2 – O direito de ter o seu pedido de sigilo devidamente respeitado, como
forma de atenuar todo o sofrimento emocional e psíquico imbricado no ato de
entrega de um filho em adoção. Além disso, mostra-se mais que razoável a
garantia de proteção de sua intimidade, de sua individualidade e de sua história.
A hipótese de a gestante ou mãe ter o seu pedido de sigilo negado pelo Sistema
de Justiça Infantojuvenil pode resultar na desistência, por parte dela, de
acionamento da rede de proteção da infância e da juventude e, assim, outros
caminhos desaconselháveis podem ser procurados, como por exemplo o
abandono da criança, a entrega temerária e informal a terceiros, a destinação ao
tráfico humano ou a esquemas ilícitos de perpetração de adoção à brasileira. Daí
a elevada importância de a entrega em adoção ser uma via judicial cercada de
proteção, discrição, respeito e ética, garantindo a essa mulher um ambiente que
lhe possibilite a elaboração consistente e adequada do luto que cerca esse
delicado ato.
3 – O direito de ter assistência jurídica durante o período gestacional até
a homologação judicial da entrega, destacando-se que se deve garantir a ela o
direito de tornar-se requerente em uma ação própria de extinção do poder
familiar e de não mais correr o risco de vir a figurar como ré em processo de
destituição de poder familiar, na controvertida condição de vilã ou infratora.
Nesse particular, convém ressaltar que a entrega voluntária de um filho em
adoção em nada se assemelha à reprovável conduta de abandono de incapaz.

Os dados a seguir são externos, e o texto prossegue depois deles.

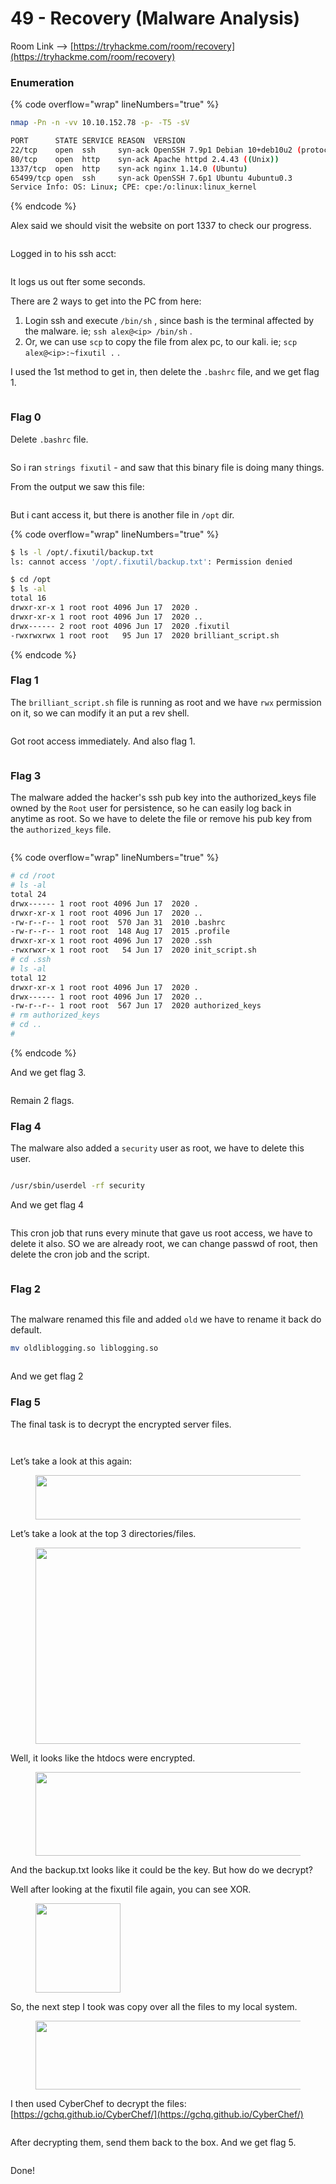 # 49 - Recovery (Malware Analysis)

Room Link --> [https://tryhackme.com/room/recovery](https://tryhackme.com/room/recovery)

### Enumeration

{% code overflow="wrap" lineNumbers="true" %}
```bash
nmap -Pn -n -vv 10.10.152.78 -p- -T5 -sV

PORT      STATE SERVICE REASON  VERSION
22/tcp    open  ssh     syn-ack OpenSSH 7.9p1 Debian 10+deb10u2 (protocol 2.0)
80/tcp    open  http    syn-ack Apache httpd 2.4.43 ((Unix))
1337/tcp  open  http    syn-ack nginx 1.14.0 (Ubuntu)
65499/tcp open  ssh     syn-ack OpenSSH 7.6p1 Ubuntu 4ubuntu0.3
Service Info: OS: Linux; CPE: cpe:/o:linux:linux_kernel
```
{% endcode %}

Alex said we should visit the website on port 1337 to check our progress.

<figure><img src=".gitbook/assets/image (16) (1).png" alt=""><figcaption></figcaption></figure>

Logged in to his ssh acct:

<figure><img src=".gitbook/assets/image (17) (1).png" alt=""><figcaption></figcaption></figure>

It logs us out fter some seconds.

There are 2 ways to get into the PC from here:

1. Login ssh and execute `/bin/sh` , since bash is the terminal affected by the malware. ie;  `ssh alex@<ip> /bin/sh` .
2. Or, we can use `scp` to copy the file from alex pc, to our kali. ie; `scp alex@<ip>:~fixutil .` .

I used the 1st method to get in, then delete the `.bashrc` file, and we get flag 1.

<figure><img src=".gitbook/assets/image (8) (1) (1) (1) (1) (1) (1) (1) (1) (1) (1).png" alt=""><figcaption></figcaption></figure>

### Flag 0

Delete `.bashrc` file.

<figure><img src=".gitbook/assets/image (1) (1) (1) (1) (1) (1) (1) (1) (1) (1) (1) (1) (1) (1) (1) (1) (1) (1) (1) (1) (1).png" alt=""><figcaption></figcaption></figure>

So i ran `strings fixutil` - and saw that this binary file is doing many things.

From the output we saw this file:

<figure><img src=".gitbook/assets/image (2) (1) (1) (1) (1) (1) (1) (1) (1) (1) (1) (1) (1) (1) (1) (1) (1) (1) (1) (1).png" alt=""><figcaption></figcaption></figure>

But i cant access it, but there is another file in `/opt` dir.

{% code overflow="wrap" lineNumbers="true" %}
```bash
$ ls -l /opt/.fixutil/backup.txt
ls: cannot access '/opt/.fixutil/backup.txt': Permission denied

$ cd /opt
$ ls -al
total 16
drwxr-xr-x 1 root root 4096 Jun 17  2020 .
drwxr-xr-x 1 root root 4096 Jun 17  2020 ..
drwx------ 2 root root 4096 Jun 17  2020 .fixutil
-rwxrwxrwx 1 root root   95 Jun 17  2020 brilliant_script.sh
```
{% endcode %}

### Flag 1

The `brilliant_script.sh` file is running as root and we have `rwx` permission on it, so we can modify it an put a rev shell.

<figure><img src=".gitbook/assets/image (3) (1) (1) (1) (1) (1) (1) (1) (1) (1) (1) (1) (1) (1) (1) (1) (1) (1).png" alt=""><figcaption></figcaption></figure>

Got root access immediately. And also flag 1.

<figure><img src=".gitbook/assets/image (4) (1) (1) (1) (1) (1) (1) (1) (1) (1) (1) (1) (1) (1) (1) (1).png" alt=""><figcaption></figcaption></figure>

### Flag 3

The malware added the hacker's ssh pub key into the authorized\_keys file owned by the `Root` user for persistence, so he can easily log back in anytime as root. So we have to delete the file or remove his pub key from the `authorized_keys` file.

<figure><img src=".gitbook/assets/image (5) (1) (1) (1) (1) (1) (1) (1) (1) (1) (1) (1) (1) (1) (1) (1).png" alt=""><figcaption></figcaption></figure>

{% code overflow="wrap" lineNumbers="true" %}
```bash
# cd /root
# ls -al
total 24
drwx------ 1 root root 4096 Jun 17  2020 .
drwxr-xr-x 1 root root 4096 Jun 17  2020 ..
-rw-r--r-- 1 root root  570 Jan 31  2010 .bashrc
-rw-r--r-- 1 root root  148 Aug 17  2015 .profile
drwxr-xr-x 1 root root 4096 Jun 17  2020 .ssh
-rwxrwxr-x 1 root root   54 Jun 17  2020 init_script.sh
# cd .ssh
# ls -al
total 12
drwxr-xr-x 1 root root 4096 Jun 17  2020 .
drwx------ 1 root root 4096 Jun 17  2020 ..
-rw-r--r-- 1 root root  567 Jun 17  2020 authorized_keys
# rm authorized_keys
# cd ..
# 
```
{% endcode %}

And we get flag 3.

<figure><img src=".gitbook/assets/image (6) (1) (1) (1) (1) (1) (1) (1) (1) (1) (1) (1) (1) (1) (1) (1).png" alt=""><figcaption></figcaption></figure>

Remain 2 flags.

### Flag 4

The malware also added a `security` user as root, we have to delete this user.

<figure><img src=".gitbook/assets/image (7) (1) (1) (1) (1) (1) (1) (1) (1) (1) (1) (1) (1).png" alt=""><figcaption></figcaption></figure>

```bash
/usr/sbin/userdel -rf security 
```

And we get flag 4

<figure><img src=".gitbook/assets/image (8) (1) (1) (1) (1) (1) (1) (1) (1) (1) (1) (1).png" alt=""><figcaption></figcaption></figure>

This cron job that runs every minute that gave us root access, we have to delete it also. SO we are already root, we can change passwd of root, then delete the cron job and the script.

<figure><img src=".gitbook/assets/image (9) (1) (1) (1) (1) (1) (1) (1) (1).png" alt=""><figcaption></figcaption></figure>

### Flag 2

<figure><img src=".gitbook/assets/image (10) (1) (1) (1) (1) (1) (1).png" alt=""><figcaption></figcaption></figure>

The malware renamed this file and added `old` we have to rename it back do default.

```bash
mv oldliblogging.so liblogging.so
```

<figure><img src=".gitbook/assets/image (11) (1) (1) (1) (1).png" alt=""><figcaption></figcaption></figure>

And we get flag 2

### Flag 5

The final task is to decrypt the encrypted server files.

<figure><img src=".gitbook/assets/image (12) (1) (1).png" alt=""><figcaption></figcaption></figure>

<figure><img src=".gitbook/assets/image (13) (1) (1).png" alt=""><figcaption></figcaption></figure>

Let’s take a look at this again:

<figure><img src="https://gameofpwnz.com/wp-content/uploads/2020/08/logging.png" alt="" height="71" width="521"><figcaption></figcaption></figure>

Let’s take a look at the top 3 directories/files.

<figure><img src="https://gameofpwnz.com/wp-content/uploads/2020/08/encrypted.png" alt="" height="314" width="629"><figcaption></figcaption></figure>

Well, it looks like the htdocs were encrypted.

<figure><img src="https://gameofpwnz.com/wp-content/uploads/2020/08/backup.png" alt="" height="134" width="617"><figcaption></figcaption></figure>

And the backup.txt looks like it could be the key. But how do we decrypt?

Well after looking at the fixutil file again, you can see XOR.

<figure><img src="https://gameofpwnz.com/wp-content/uploads/2020/08/xor.png" alt="" height="143" width="136"><figcaption></figcaption></figure>

So, the next step I took was copy over all the files to my local system.

<figure><img src="https://gameofpwnz.com/wp-content/uploads/2020/08/scphtdocs.png" alt="" height="110" width="772"><figcaption></figcaption></figure>

I then used CyberChef to decrypt the files: [https://gchq.github.io/CyberChef/](https://gchq.github.io/CyberChef/)

<figure><img src=".gitbook/assets/image (14) (1) (1).png" alt=""><figcaption></figcaption></figure>

After decrypting them, send them back to the box. And we get flag 5.

<figure><img src=".gitbook/assets/image (15) (1).png" alt=""><figcaption></figcaption></figure>

Done!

Enquanto o primeiro ato está previsto no artigo 13, parágrafo único, do ECA, o
segundo é tipificado como delito no Código Penal e pode resultar na aplicação
de severas sanções penais.
A possibilidade de uma mulher entregar uma criança em adoção de
maneira não burocrática, porém com segurança jurídica, proteção à sua
intimidade e o devido suporte psicossocial, mostra-se um relevante caminho
alternativo aos clamorosos abandonos de recém-nascidos, às indesejáveis
tentativas de aborto ou mesmo à destinação imprópria de crianças a esquemas
de adoção ilegal. E o mais importante é que, por meio de uma entrega mediada
com adequação, segurança e respeito à legislação, o superior bem-estar da
criança poderá ser melhor resguardado e promovido, tendo a Justiça
Infantojuvenil como seu ente garantidor.